また、置いていかれる。そうやってみんな、平気な顔をして俺を置いていくんだ。俺はいつもひとりぼっち。誰も知らない寂れた場所で、冷たく石になっていくんだ。内側からどろどろ溢れだした感情は、喉のずっと奥でつっかえていた。
「…寂しいこと言わないでよ。賢者様」
賢者様のお願いでも頷けるわけがなくてゆるく首を振った。だってどうせ忘れるから。顔も名前も思い出せなくなって、少しずつ記憶の中からも消えていく。何千年と繰り返してきた俺の中に残ったのは、僅かな面影と孤独感だけだった。そして遠くない未来に、俺の存在も消えてしまうんだろう。
「どっちの意味で好きだと思いますか?」
「こら。大人を困らせないの」
「じゃあ内緒です。フィガロには教えません。気付いているでしょうから」
「………………」
「たとえ元の世界に帰ってしまっても、フィガロのことは忘れません。約束です」
つくづく残酷な女だ、と思った。人間は魔法使いと違って、約束を破ったところで代償を負うことはない。何度でも約束をして、いとも簡単に破ってしまえる。けど、魔法使いの俺たちはそうはいかない。一度でも破れば魔力を失い、二度と元に戻ることもない、その代償を身をもって知ることになる。約束に対する重みが、違う。人間がする口約束に縋るほど、俺は単純にできていない。
「だからフィガロも、今日の私を忘れないでください」
「…あれ、さっきは忘れてしまってもって言ってなかった?」
「気が変わりました。フィガロのが移ったっぽいです」
「やれやれ。困ったお嬢さんだ」
「お嬢さんはやめてください」
「………………」
手離すことには慣れてる。なんてことはない。いつもみたいにあーあ、って呟けばいいだけ。
「フィガロ」
その瞬間、すべてがどうでも良くなって、仕方ないねって諦めがつく。今までだって散々そうしてきたし、寂しい気持ちも雪崩のように押し流されていく。
「フィガロ」
いつかの話なんてやめてよ。
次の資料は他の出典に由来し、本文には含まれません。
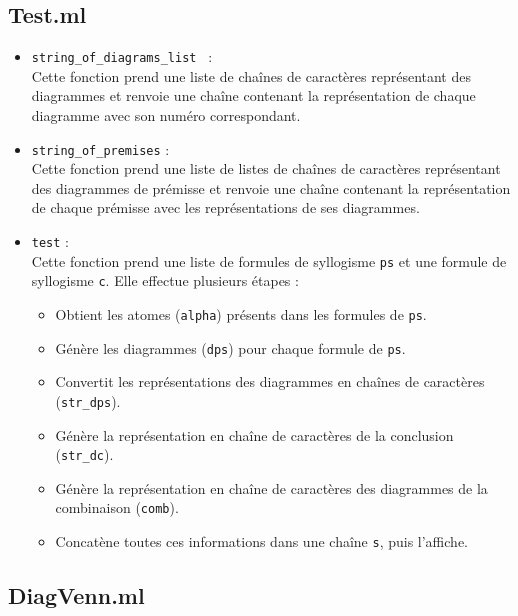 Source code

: \documentclass{article}
\begin{document}
\subsection{\textbf{Test.ml}}
\begin{itemize}
    \item \texttt{string\_of\_diagrams\_list } : \\
    Cette fonction prend une liste de chaînes de caractères représentant des diagrammes et renvoie une chaîne contenant la représentation de chaque diagramme avec son numéro correspondant.
    
    \item \texttt{string\_of\_premises} : \\
    Cette fonction prend une liste de listes de chaînes de caractères représentant des diagrammes de prémisse et renvoie une chaîne contenant la représentation de chaque prémisse avec les représentations de ses diagrammes.
    
    \item \texttt{test} : \\
    Cette fonction prend une liste de formules de syllogisme \texttt{ps} et une formule de syllogisme \texttt{c}. Elle effectue plusieurs étapes :
        \begin{itemize}
            \item Obtient les atomes (\texttt{alpha}) présents dans les formules de \texttt{ps}.
            \item Génère les diagrammes (\texttt{dps}) pour chaque formule de \texttt{ps}.
            \item Convertit les représentations des diagrammes en chaînes de caractères (\texttt{str\_dps}).
            \item Génère la représentation en chaîne de caractères de la conclusion (\texttt{str\_dc}).
            \item Génère la représentation en chaîne de caractères des diagrammes de la combinaison (\texttt{comb}).
            \item Concatène toutes ces informations dans une chaîne \texttt{s}, puis l'affiche.
        \end{itemize}
\end{itemize}
\newpage

\subsection{\textbf{DiagVenn.ml}}
\end{document}
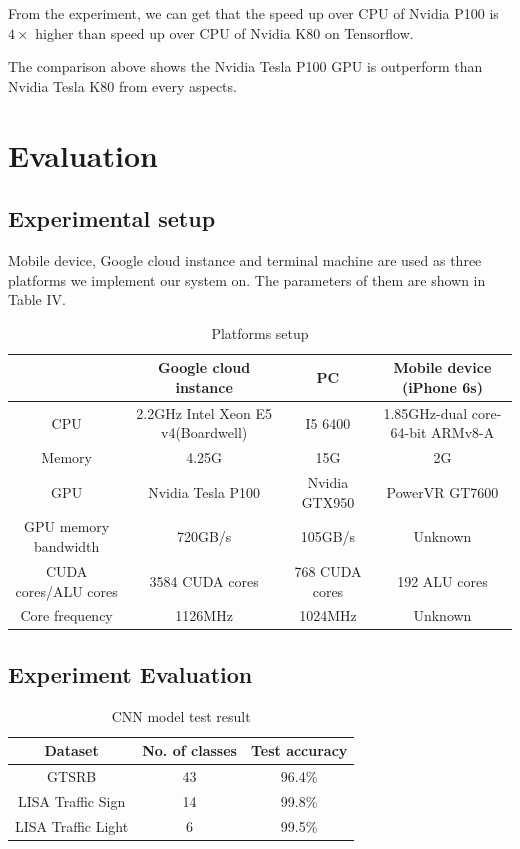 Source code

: \documentclass[conference]{IEEEtran}
\begin{document}
From the experiment, we can get that the speed up over CPU of Nvidia P100 is $4 \times$ higher than speed up over CPU of Nvidia K80 on Tensorflow. 

The comparison above shows the Nvidia Tesla P100 GPU is outperform than Nvidia Tesla K80 from every aspects. 

\section{Evaluation}

\subsection{Experimental setup}

Mobile device, Google cloud instance and terminal machine are used as three platforms we implement our system on. The parameters of them are shown in Table IV.  


\begin{table}
\caption{Platforms setup}
\centering
\begin{tabular}{|c|c|c|c|}
\hline
\textbf{} & \textbf{Google cloud instance}&\textbf{PC}&
\textbf{Mobile device (iPhone 6s)}\\
\hline
CPU & 2.2GHz Intel Xeon E5 v4(Boardwell) & I5 6400 & 1.85GHz-dual core-64-bit ARMv8-A \\
\hline
Memory & 4.25G & 15G & 2G\\
\hline
GPU & Nvidia Tesla P100   & Nvidia GTX950 & PowerVR GT7600 \\
\hline
GPU memory bandwidth & 720GB/s & 105GB/s & Unknown \\ 
\hline
CUDA cores/ALU cores & 3584 CUDA cores & 768 CUDA cores & 192 ALU cores \\
\hline
Core frequency & 1126MHz & 1024MHz & Unknown \\
\hline
\end{tabular}
\end{table}


\subsection{Experiment Evaluation}

\begin{table}[!htb]
\caption{CNN model test result}
\begin{center}
\begin{tabular}{|c|c|c|}
\hline
\textbf{Dataset} & \textbf{No. of classes}& \textbf{Test accuracy} \\
\hline
GTSRB & 43 & 96.4\% \\
\hline
LISA Traffic Sign & 14 & 99.8\% \\
\hline
LISA Traffic Light& 6 & 99.5\% \\
\hline
\end{tabular}
\label{tab3}
\end{center}
\end{table}
\end{document}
暗いことなんか考えないで明るい未来を想像しよう。今度ふたりきりで、中央の街に出かけようか。きっと楽しいよ。茶化すために用意した台詞は、何ひとつ言葉になってくれなかった。喉に石を詰めこんだように声が出なくて、心臓は鷲掴みされたみたいな痛みが走る。とにかく苦しくて苦しくて、咄嗟に胸元をおさえつけた俺は、訳がわからないまま息を吸った。いよいよ死期が近付いたのかと錯覚するほど息苦しくて仕方ない。
「珍しいですね、フィガロがそんな顔をするなんて」
「………………っ、俺」
「ねえ、フィガロ─────、──────」
続けられたその言葉に弾かれたように飛び起きた。みるみるうちに赤く染まる頬を見た瞬間、頭に鈍い痛みと閃光が走る。とたんに靄が晴れていった頭の中に、古びた記憶がどっと押し寄せてきた。この苦しいって思う気持ちの名前を、俺は知っている。知っていたはずなのに、蓋をして耳を塞ぎ、ずっと目を背け続けていた。
そうか、そうか俺は。
「俺、は。……………きみ、晶に、」
執着していたのだと、気づいてしまった。